**Task prompt**
Nothing below is to be printed except the lines between the line holding "- Sinking Presence: Special - The" and the line holding "- Stress Shock: Trait - Players", inclusive, each exactly as it appears.

[Dataset entries]
────────

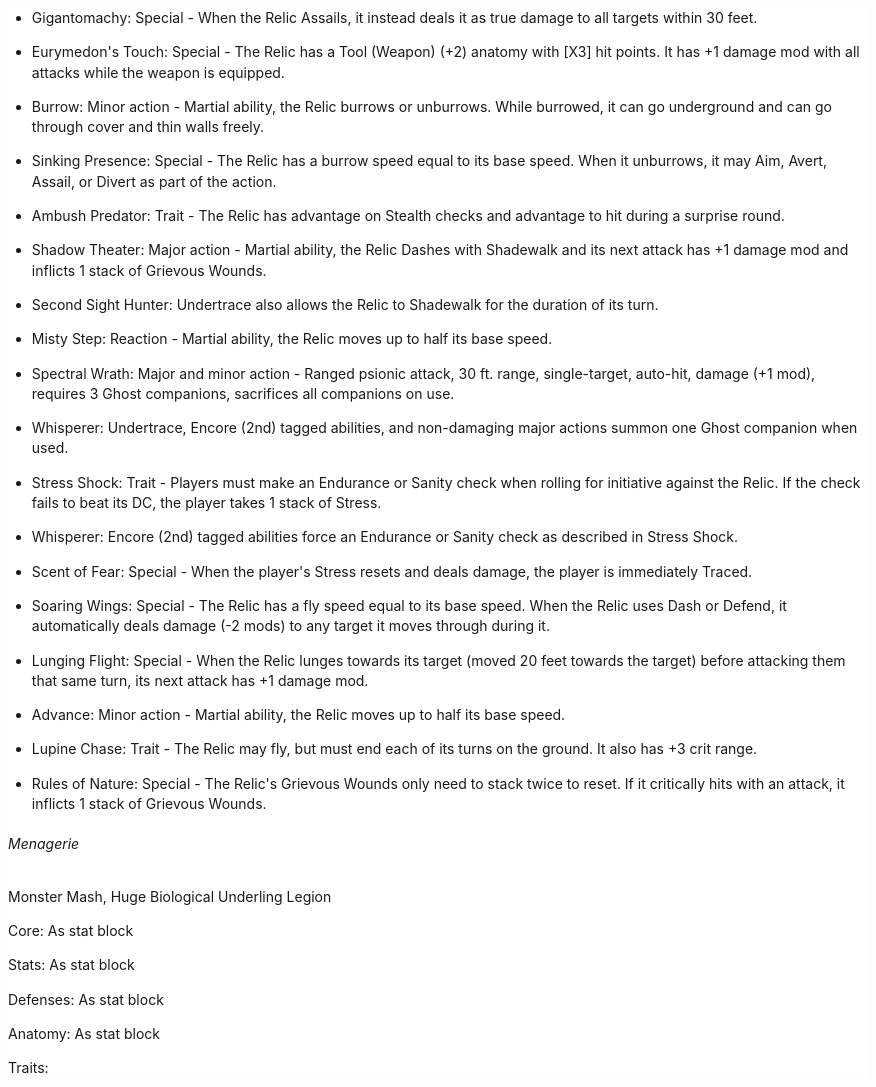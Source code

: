 - Gigantomachy: Special - When the Relic Assails, it instead deals it as true damage to all targets within 30 feet.

- Eurymedon's Touch: Special - The Relic has a Tool (Weapon) (+2) anatomy with [X3] hit points. It has +1 damage mod with all attacks while the weapon is equipped.

- Burrow: Minor action - Martial ability, the Relic burrows or unburrows. While burrowed, it can go underground and can go through cover and thin walls freely.

- Sinking Presence: Special - The Relic has a burrow speed equal to its base speed. When it unburrows, it may Aim, Avert, Assail, or Divert as part of the action.
- Ambush Predator: Trait - The Relic has advantage on Stealth checks and advantage to hit during a surprise round.

- Shadow Theater: Major action - Martial ability, the Relic Dashes with Shadewalk and its next attack has +1 damage mod and inflicts 1 stack of Grievous Wounds.

- Second Sight Hunter: Undertrace also allows the Relic to Shadewalk for the duration of its turn.
- Misty Step: Reaction - Martial ability, the Relic moves up to half its base speed.

- Spectral Wrath: Major and minor action - Ranged psionic attack, 30 ft. range, single-target, auto-hit, damage (+1 mod), requires 3 Ghost companions, sacrifices all companions on use.

- Whisperer: Undertrace, Encore (2nd) tagged abilities, and non-damaging major actions summon one Ghost companion when used.

- Stress Shock: Trait - Players must make an Endurance or Sanity check when rolling for initiative against the Relic. If the check fails to beat its DC, the player takes 1 stack of Stress.

- Whisperer: Encore (2nd) tagged abilities force an Endurance or Sanity check as described in Stress Shock.
- Scent of Fear: Special - When the player's Stress resets and deals damage, the player is immediately Traced.

- Soaring Wings: Special - The Relic has a fly speed equal to its base speed. When the Relic uses Dash or Defend, it automatically deals damage (-2 mods) to any target it moves through during it.

- Lunging Flight: Special - When the Relic lunges towards its target (moved 20 feet towards the target) before attacking them that same turn, its next attack has +1 damage mod.
- Advance: Minor action - Martial ability, the Relic moves up to half its base speed.

- Lupine Chase: Trait - The Relic may fly, but must end each of its turns on the ground. It also has +3 crit range.

- Rules of Nature: Special - The Relic's Grievous Wounds only need to stack twice to reset. If it critically hits with an attack, it inflicts 1 stack of Grievous Wounds.

###### Menagerie

Monster Mash, Huge Biological Underling Legion

Core: As stat block

Stats: As stat block

Defenses: As stat block

Anatomy: As stat block

Traits:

────────

**Result for this task**
- Sinking Presence: Special - The Relic has a burrow speed equal to its base speed. When it unburrows, it may Aim, Avert, Assail, or Divert as part of the action.
- Ambush Predator: Trait - The Relic has advantage on Stealth checks and advantage to hit during a surprise round.

- Shadow Theater: Major action - Martial ability, the Relic Dashes with Shadewalk and its next attack has +1 damage mod and inflicts 1 stack of Grievous Wounds.

- Second Sight Hunter: Undertrace also allows the Relic to Shadewalk for the duration of its turn.
- Misty Step: Reaction - Martial ability, the Relic moves up to half its base speed.

- Spectral Wrath: Major and minor action - Ranged psionic attack, 30 ft. range, single-target, auto-hit, damage (+1 mod), requires 3 Ghost companions, sacrifices all companions on use.

- Whisperer: Undertrace, Encore (2nd) tagged abilities, and non-damaging major actions summon one Ghost companion when used.

- Stress Shock: Trait - Players must make an Endurance or Sanity check when rolling for initiative against the Relic. If the check fails to beat its DC, the player takes 1 stack of Stress.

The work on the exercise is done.